- Task objective: Every line of the entries below that carries the string "Band" should be copied.

Collected data
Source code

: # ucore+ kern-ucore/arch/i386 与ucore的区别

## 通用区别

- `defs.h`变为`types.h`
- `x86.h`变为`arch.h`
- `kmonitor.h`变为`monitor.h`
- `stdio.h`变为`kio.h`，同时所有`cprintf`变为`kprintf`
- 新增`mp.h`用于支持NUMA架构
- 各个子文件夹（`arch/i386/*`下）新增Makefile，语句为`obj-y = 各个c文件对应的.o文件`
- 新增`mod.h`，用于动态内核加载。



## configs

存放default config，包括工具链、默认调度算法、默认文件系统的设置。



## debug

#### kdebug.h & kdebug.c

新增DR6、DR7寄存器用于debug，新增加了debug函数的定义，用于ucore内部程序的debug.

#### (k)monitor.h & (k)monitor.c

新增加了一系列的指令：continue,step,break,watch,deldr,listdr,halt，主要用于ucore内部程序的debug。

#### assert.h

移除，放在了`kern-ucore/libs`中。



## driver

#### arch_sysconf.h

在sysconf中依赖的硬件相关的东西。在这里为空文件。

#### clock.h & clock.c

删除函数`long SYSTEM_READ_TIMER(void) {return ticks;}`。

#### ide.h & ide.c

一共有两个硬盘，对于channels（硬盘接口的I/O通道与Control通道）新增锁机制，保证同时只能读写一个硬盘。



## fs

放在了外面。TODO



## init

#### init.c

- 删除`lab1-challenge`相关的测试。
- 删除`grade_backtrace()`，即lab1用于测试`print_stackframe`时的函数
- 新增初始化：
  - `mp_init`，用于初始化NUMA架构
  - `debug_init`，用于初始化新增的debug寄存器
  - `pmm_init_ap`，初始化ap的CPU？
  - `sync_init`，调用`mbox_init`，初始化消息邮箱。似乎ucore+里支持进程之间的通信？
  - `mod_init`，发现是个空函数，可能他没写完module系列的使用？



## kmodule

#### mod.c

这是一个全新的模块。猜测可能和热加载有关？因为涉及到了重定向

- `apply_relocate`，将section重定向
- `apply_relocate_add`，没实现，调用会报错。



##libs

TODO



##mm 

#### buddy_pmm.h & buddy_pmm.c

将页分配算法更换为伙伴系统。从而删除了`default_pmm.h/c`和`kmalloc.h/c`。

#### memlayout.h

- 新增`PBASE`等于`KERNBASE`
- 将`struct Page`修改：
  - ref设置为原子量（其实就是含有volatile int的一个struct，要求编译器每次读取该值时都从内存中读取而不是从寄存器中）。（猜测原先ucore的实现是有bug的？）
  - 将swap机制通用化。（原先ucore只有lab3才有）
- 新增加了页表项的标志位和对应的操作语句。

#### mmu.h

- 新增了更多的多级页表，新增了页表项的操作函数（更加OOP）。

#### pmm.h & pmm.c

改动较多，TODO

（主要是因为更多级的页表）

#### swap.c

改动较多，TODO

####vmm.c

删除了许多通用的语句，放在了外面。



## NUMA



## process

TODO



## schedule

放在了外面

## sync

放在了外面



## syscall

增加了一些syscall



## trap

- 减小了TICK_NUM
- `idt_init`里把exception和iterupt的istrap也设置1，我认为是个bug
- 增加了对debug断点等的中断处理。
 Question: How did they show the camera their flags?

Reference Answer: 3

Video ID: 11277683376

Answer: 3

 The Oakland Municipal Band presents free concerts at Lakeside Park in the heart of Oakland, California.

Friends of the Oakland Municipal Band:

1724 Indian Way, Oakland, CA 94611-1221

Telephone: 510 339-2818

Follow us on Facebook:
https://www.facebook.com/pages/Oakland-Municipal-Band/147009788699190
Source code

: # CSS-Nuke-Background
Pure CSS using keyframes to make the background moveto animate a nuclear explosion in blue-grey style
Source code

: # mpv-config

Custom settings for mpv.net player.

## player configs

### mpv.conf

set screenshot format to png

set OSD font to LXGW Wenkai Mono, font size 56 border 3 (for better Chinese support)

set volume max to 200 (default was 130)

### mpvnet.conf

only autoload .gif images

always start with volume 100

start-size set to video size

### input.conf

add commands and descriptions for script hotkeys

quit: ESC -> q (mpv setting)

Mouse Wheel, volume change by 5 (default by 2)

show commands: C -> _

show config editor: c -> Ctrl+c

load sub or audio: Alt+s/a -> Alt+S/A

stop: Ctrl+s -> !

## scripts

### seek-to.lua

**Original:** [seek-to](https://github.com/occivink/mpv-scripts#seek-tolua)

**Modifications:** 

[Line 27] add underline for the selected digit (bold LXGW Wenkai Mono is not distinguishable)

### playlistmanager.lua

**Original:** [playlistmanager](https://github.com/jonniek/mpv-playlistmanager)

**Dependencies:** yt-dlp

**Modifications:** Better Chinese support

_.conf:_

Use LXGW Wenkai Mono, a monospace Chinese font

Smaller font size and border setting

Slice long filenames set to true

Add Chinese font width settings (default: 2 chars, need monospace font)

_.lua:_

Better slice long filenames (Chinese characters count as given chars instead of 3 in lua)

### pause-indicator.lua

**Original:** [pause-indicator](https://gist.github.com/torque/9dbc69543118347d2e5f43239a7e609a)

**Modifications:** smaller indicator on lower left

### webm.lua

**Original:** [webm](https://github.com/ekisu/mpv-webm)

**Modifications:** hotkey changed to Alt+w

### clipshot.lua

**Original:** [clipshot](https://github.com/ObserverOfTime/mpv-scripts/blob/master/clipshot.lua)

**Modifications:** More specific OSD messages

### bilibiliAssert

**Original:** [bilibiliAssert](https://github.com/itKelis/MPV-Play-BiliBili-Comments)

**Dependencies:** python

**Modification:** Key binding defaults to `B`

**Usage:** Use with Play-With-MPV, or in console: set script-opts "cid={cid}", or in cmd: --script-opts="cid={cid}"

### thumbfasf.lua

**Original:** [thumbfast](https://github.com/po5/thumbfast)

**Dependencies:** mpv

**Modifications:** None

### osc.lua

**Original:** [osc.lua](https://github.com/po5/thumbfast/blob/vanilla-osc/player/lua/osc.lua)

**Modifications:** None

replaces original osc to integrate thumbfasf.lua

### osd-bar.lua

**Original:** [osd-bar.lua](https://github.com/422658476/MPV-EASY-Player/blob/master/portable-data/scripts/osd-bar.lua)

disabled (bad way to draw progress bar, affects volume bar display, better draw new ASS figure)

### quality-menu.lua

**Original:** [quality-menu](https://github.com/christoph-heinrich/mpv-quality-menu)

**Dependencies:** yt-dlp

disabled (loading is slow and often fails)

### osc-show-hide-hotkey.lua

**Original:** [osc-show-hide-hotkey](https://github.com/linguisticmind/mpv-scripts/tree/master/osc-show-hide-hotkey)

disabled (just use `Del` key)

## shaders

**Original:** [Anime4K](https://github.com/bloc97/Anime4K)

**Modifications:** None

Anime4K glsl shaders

- Exercise answer:
 The Oakland Municipal Band presents free concerts at Lakeside Park in the heart of Oakland, California.
Friends of the Oakland Municipal Band:
https://www.facebook.com/pages/Oakland-Municipal-Band/147009788699190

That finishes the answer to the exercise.